Page 1 of 11  [1] 2 3 … 11  Next page →


#77357 — Working efficiently with 32-bit Unicode output streams, locale etc.

From"Morten W. Petersen" <morphex@gmail.com>
Date2015-11-29 01:06 +0100
SubjectWorking efficiently with 32-bit Unicode output streams, locale etc.
Message-ID<n3dfgs$a24$1@speranza.aioe.org>
Hi there.

By now I should be a little bit known for working on my XML library
Smash XML :), here

https://github.com/morphex/smash_xml

Now I'm at the point where I'm writing some output (write XML files)
functionality..  I want to output in an UTF32-LE encoding, which means
each "character" takes up 32 bits or 4 regular chars.
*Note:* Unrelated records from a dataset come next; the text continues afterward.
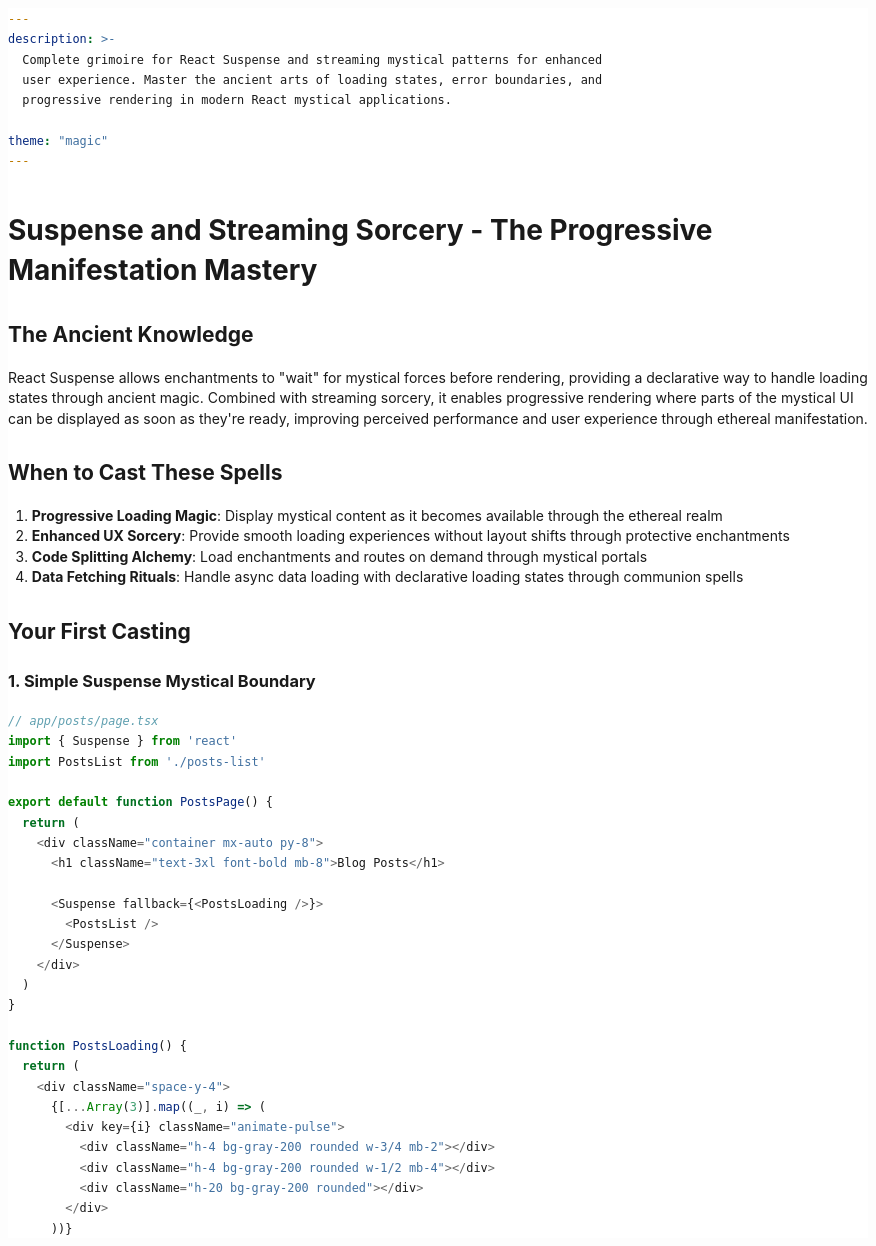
```yaml
---
description: >-
  Complete grimoire for React Suspense and streaming mystical patterns for enhanced
  user experience. Master the ancient arts of loading states, error boundaries, and
  progressive rendering in modern React mystical applications.

theme: "magic"
---
```


# Suspense and Streaming Sorcery - The Progressive Manifestation Mastery

## The Ancient Knowledge

React Suspense allows enchantments to "wait" for mystical forces before rendering, providing a declarative way to handle loading states through ancient magic. Combined with streaming sorcery, it enables progressive rendering where parts of the mystical UI can be displayed as soon as they're ready, improving perceived performance and user experience through ethereal manifestation.

## When to Cast These Spells

1. **Progressive Loading Magic**: Display mystical content as it becomes available through the ethereal realm
2. **Enhanced UX Sorcery**: Provide smooth loading experiences without layout shifts through protective enchantments
3. **Code Splitting Alchemy**: Load enchantments and routes on demand through mystical portals
4. **Data Fetching Rituals**: Handle async data loading with declarative loading states through communion spells

## Your First Casting

### 1. Simple Suspense Mystical Boundary

```typescript
// app/posts/page.tsx
import { Suspense } from 'react'
import PostsList from './posts-list'

export default function PostsPage() {
  return (
    <div className="container mx-auto py-8">
      <h1 className="text-3xl font-bold mb-8">Blog Posts</h1>
      
      <Suspense fallback={<PostsLoading />}>
        <PostsList />
      </Suspense>
    </div>
  )
}

function PostsLoading() {
  return (
    <div className="space-y-4">
      {[...Array(3)].map((_, i) => (
        <div key={i} className="animate-pulse">
          <div className="h-4 bg-gray-200 rounded w-3/4 mb-2"></div>
          <div className="h-4 bg-gray-200 rounded w-1/2 mb-4"></div>
          <div className="h-20 bg-gray-200 rounded"></div>
        </div>
      ))}
```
I see that it can be expected that fputwc on modern *NIX-platforms
will work with 32-bit characters, and that the standard encoding on
Windows is 16-bit LE Unicode.

Internally the project uses integers at least 32 bits in size for
each Unicode symbol.

So, how do I go about writing the data?  Another thing I've been
thinking of is that fputc for example is a function call for each
character that gets put in a stream..  Is it a lot more efficient to
for example gather up 1024 characters and use fwrite?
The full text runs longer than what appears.